1-click remediation and patching#

What sets ZEUS apart from "passive" reporting tools is closing the loop — we don't just find, we fix and verify.

Bulk-patch — fixing many hosts at once#

The /api/v1/vulnerabilities/bulk-patch endpoint queues remediation runs on all machines with open findings. The body accepts, among others:

{
  "scope": "lab" | "all",
  "auto_approve": true,
  "dry_run": false,
  "finding_ids": [123, 456]
}

It returns { planned, enqueued, runs: [...] }. Each run has a run_id, a target and a script_id.

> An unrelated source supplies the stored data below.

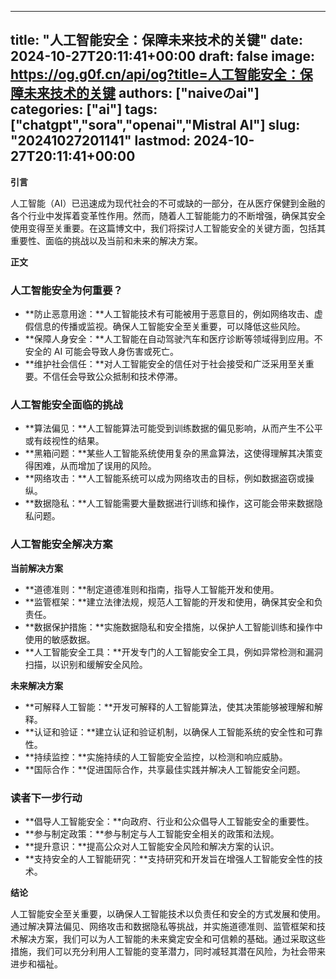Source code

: 
---
title: "人工智能安全：保障未来技术的关键"
date: 2024-10-27T20:11:41+00:00
draft: false
image: https://og.g0f.cn/api/og?title=人工智能安全：保障未来技术的关键
authors: ["naiveのai"]
categories: ["ai"]
tags: ["chatgpt","sora","openai","Mistral AI"]
slug: "20241027201141"
lastmod: 2024-10-27T20:11:41+00:00
---
**引言**

人工智能（AI）已迅速成为现代社会的不可或缺的一部分，在从医疗保健到金融的各个行业中发挥着变革性作用。然而，随着人工智能能力的不断增强，确保其安全使用变得至关重要。在这篇博文中，我们将探讨人工智能安全的关键方面，包括其重要性、面临的挑战以及当前和未来的解决方案。

**正文**

### 人工智能安全为何重要？

* **防止恶意用途：**人工智能技术有可能被用于恶意目的，例如网络攻击、虚假信息的传播或监视。确保人工智能安全至关重要，可以降低这些风险。
* **保障人身安全：**人工智能在自动驾驶汽车和医疗诊断等领域得到应用。不安全的 AI 可能会导致人身伤害或死亡。
* **维护社会信任：**对人工智能安全的信任对于社会接受和广泛采用至关重要。不信任会导致公众抵制和技术停滞。

### 人工智能安全面临的挑战

* **算法偏见：**人工智能算法可能受到训练数据的偏见影响，从而产生不公平或有歧视性的结果。
* **黑箱问题：**某些人工智能系统使用复杂的黑盒算法，这使得理解其决策变得困难，从而增加了误用的风险。
* **网络攻击：**人工智能系统可以成为网络攻击的目标，例如数据盗窃或操纵。
* **数据隐私：**人工智能需要大量数据进行训练和操作，这可能会带来数据隐私问题。

### 人工智能安全解决方案

**当前解决方案**

* **道德准则：**制定道德准则和指南，指导人工智能开发和使用。
* **监管框架：**建立法律法规，规范人工智能的开发和使用，确保其安全和负责任。
* **数据保护措施：**实施数据隐私和安全措施，以保护人工智能训练和操作中使用的敏感数据。
* **人工智能安全工具：**开发专门的人工智能安全工具，例如异常检测和漏洞扫描，以识别和缓解安全风险。

**未来解决方案**

* **可解释人工智能：**开发可解释的人工智能算法，使其决策能够被理解和解释。
* **认证和验证：**建立认证和验证机制，以确保人工智能系统的安全性和可靠性。
* **持续监控：**实施持续的人工智能安全监控，以检测和响应威胁。
* **国际合作：**促进国际合作，共享最佳实践并解决人工智能安全问题。

### 读者下一步行动

* **倡导人工智能安全：**向政府、行业和公众倡导人工智能安全的重要性。
* **参与制定政策：**参与制定与人工智能安全相关的政策和法规。
* **提升意识：**提高公众对人工智能安全风险和解决方案的认识。
* **支持安全的人工智能研究：**支持研究和开发旨在增强人工智能安全性的技术。

**结论**

人工智能安全至关重要，以确保人工智能技术以负责任和安全的方式发展和使用。通过解决算法偏见、网络攻击和数据隐私等挑战，并实施道德准则、监管框架和技术解决方案，我们可以为人工智能的未来奠定安全和可信赖的基础。通过采取这些措施，我们可以充分利用人工智能的变革潜力，同时减轻其潜在风险，为社会带来进步和福祉。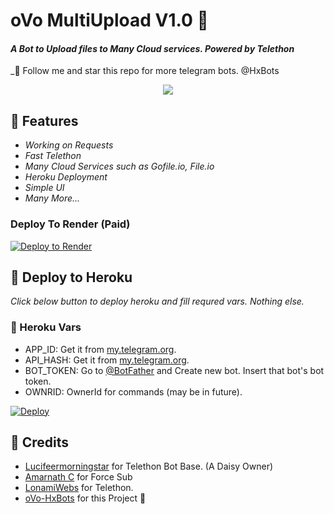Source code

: # oVo MultiUpload V1.0 👀

#### _A Bot to Upload files to Many Cloud services. Powered by Telethon_

_🎯 Follow me and star this repo for more telegram bots. @HxBots

<p align="center">
  <img src="https://telegra.ph/file/61f3065220dbbbcc6943e.jpg">
</p>

## 🚩 Features
- *Working on Requests*
- *Fast Telethon*
- *Many Cloud Services such as Gofile.io, File.io*
- *Heroku Deployment*
- *Simple UI*
- *Many More...*


### Deploy To Render (Paid)

[![Deploy to Render](https://render.com/images/deploy-to-render-button.svg)](https://render.com/deploy?)

## 🚩 Deploy to Heroku

*_Click below button to deploy heroku and fill requred vars. Nothing else._*

### 💫 Heroku Vars
 - APP_ID: Get it from [my.telegram.org](https://my.telegram.org).
 - API_HASH: Get it from [my.telegram.org](https://my.telegram.org).
 - BOT_TOKEN: Go to [@BotFather](https://telegram.me/botfather) and Create new bot. Insert that bot's bot token.
 - OWNRID: OwnerId for commands (may be in future).

[![Deploy](https://www.herokucdn.com/deploy/button.svg)](https://heroku.com/deploy?)

## 🚩 Credits
- [Lucifeermorningstar](https://github.com/lucifeermorningstar) for Telethon Bot Base. (A Daisy Owner)
- [Amarnath C](https://github.com/AmarnathCJD) for Force Sub
- [LonamiWebs](https://github.com/LonamiWebs) for Telethon.
- [oVo-HxBots](https://github.com/oVo-HxBots) for this Project 🤪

Does it work for everything?#

No — and it is important to say so honestly. Bulk-patch works for findings that have a mapped remediation script (script_id):

• ✅ Linux package updates (apt/yum/dnf)
• ✅ Windows Update (selected KBs)
• ✅ container image upgrade (PR with a pinned version)
• ❌ configuration fixes (manual workflow)
• ❌ IaC drift remediation (manual PR)
• ❌ zero-day mitigations without an official patch

Honesty rule in the demo: say "1-click bulk patching for vulnerabilities with a mapped script (~70% of the CVE corpus)". Don't promise it will fix everything.

Finding state machine#

Each finding goes through:

open → triaged → fix-in-progress → resolved → verified

After running the script, ZEUS verifies the close (a re-scan confirms that the finding is gone) — hence the verified state, not just resolved.

SLA and escalation#

Remediation is tied to the SLA per severity (Critical 7 days · High 30 · Medium 90). Breaching the threshold generates an escalation to Slack/Teams. The Remediation studio shows the run history and statistics (e.g. the "resolved_last_7d" KPI).

Policy-driven auto-remediation#

The remediation_policy_tick worker (ARQ) evaluates remediation policies every few minutes — each has its own schedule_cron and safety gates (e.g. a guard on CVE age of 24 h). This lets you automate fixes without manual clicking.

---

Remediation is the reason ZEUS is an operational platform, not just another dashboard. We find → fix → verify.